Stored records

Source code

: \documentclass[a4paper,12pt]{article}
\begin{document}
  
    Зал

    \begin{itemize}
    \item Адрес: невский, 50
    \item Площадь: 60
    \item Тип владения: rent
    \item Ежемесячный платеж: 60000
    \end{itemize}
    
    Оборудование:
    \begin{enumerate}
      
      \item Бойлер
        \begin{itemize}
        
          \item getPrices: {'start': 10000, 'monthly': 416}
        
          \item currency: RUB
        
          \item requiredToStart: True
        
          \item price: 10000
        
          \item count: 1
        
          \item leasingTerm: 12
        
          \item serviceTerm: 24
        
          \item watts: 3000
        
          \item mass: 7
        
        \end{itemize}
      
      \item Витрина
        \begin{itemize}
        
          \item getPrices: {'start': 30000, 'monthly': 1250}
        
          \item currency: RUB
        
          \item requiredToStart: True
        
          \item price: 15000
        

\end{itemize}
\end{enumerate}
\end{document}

**Exercise:** Search the entries for the word "begin", then list each line that holds it.

**Answer to this problem:**
\begin{document}
    \begin{itemize}
    \begin{enumerate}
        \begin{itemize}
        \begin{itemize}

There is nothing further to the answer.